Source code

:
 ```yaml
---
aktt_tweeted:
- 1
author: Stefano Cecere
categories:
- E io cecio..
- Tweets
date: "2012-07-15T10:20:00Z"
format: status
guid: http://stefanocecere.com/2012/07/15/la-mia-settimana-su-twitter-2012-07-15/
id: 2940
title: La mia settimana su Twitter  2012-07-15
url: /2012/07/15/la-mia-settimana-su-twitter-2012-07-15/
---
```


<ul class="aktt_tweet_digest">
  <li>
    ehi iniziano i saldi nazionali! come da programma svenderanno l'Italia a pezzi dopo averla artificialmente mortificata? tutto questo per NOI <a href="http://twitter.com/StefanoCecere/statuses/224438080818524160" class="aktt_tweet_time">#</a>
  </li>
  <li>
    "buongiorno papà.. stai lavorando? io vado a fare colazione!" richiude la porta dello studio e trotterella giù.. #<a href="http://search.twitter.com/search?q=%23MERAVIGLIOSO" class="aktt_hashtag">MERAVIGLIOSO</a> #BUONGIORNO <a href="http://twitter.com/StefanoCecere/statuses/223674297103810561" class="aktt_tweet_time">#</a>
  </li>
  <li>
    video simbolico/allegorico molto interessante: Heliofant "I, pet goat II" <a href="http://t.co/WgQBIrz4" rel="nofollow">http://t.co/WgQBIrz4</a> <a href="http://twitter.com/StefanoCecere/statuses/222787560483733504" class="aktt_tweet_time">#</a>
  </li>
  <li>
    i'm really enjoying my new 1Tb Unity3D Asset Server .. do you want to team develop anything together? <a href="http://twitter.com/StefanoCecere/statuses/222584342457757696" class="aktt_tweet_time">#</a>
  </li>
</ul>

• • •

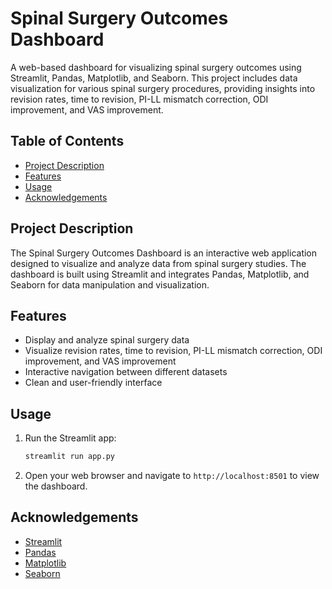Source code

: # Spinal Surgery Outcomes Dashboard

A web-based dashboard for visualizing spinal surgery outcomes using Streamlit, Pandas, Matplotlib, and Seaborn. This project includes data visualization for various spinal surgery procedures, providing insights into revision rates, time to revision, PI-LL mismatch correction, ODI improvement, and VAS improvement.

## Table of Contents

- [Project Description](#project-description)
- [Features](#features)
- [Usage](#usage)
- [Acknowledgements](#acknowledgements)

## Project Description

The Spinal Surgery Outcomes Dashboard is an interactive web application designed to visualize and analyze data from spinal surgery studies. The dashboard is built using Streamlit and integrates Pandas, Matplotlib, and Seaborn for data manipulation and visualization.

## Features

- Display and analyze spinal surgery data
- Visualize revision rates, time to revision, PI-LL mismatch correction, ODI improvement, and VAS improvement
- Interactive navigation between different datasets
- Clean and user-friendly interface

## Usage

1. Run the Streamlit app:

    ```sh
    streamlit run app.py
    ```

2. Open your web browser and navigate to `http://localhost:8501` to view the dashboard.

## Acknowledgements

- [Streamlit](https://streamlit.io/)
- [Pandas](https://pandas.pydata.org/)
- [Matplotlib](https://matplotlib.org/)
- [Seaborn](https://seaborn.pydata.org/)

• • •

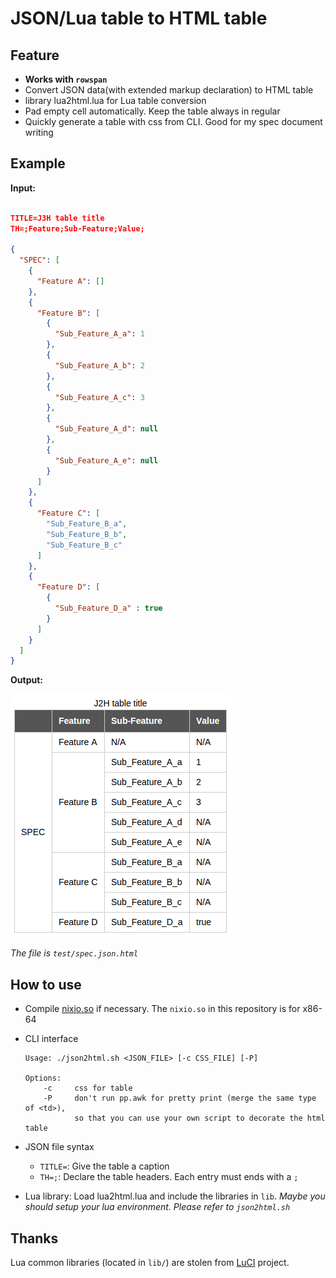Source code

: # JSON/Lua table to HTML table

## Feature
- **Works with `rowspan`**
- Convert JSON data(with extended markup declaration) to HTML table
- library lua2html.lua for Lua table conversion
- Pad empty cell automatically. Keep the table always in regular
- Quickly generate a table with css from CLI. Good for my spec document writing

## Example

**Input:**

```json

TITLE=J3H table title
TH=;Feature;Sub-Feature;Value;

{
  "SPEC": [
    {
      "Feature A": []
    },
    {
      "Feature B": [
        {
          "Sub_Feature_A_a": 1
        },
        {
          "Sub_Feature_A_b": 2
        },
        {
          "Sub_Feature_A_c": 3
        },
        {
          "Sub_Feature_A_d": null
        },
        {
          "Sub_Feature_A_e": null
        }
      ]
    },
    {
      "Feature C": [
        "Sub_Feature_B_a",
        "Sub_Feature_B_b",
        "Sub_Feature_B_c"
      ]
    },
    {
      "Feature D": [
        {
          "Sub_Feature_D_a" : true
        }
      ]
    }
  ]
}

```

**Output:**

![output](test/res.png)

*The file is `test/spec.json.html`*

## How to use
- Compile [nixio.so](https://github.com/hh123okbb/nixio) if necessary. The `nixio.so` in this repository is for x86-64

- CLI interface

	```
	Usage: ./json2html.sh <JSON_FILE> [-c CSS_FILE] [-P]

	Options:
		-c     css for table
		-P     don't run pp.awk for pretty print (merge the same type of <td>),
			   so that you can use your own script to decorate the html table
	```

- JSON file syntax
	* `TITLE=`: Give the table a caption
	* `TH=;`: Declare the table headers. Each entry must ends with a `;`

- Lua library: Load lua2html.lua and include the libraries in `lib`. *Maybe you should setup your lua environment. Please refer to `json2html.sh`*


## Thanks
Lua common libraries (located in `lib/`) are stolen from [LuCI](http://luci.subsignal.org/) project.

• • •

▶ Work instructions
Locate the word "analyze" in the records above, and return each line that has it.

▶ Written answer
The Spinal Surgery Outcomes Dashboard is an interactive web application designed to visualize and analyze data from spinal surgery studies. The dashboard is built using Streamlit and integrates Pandas, Matplotlib, and Seaborn for data manipulation and visualization.
- Display and analyze spinal surgery data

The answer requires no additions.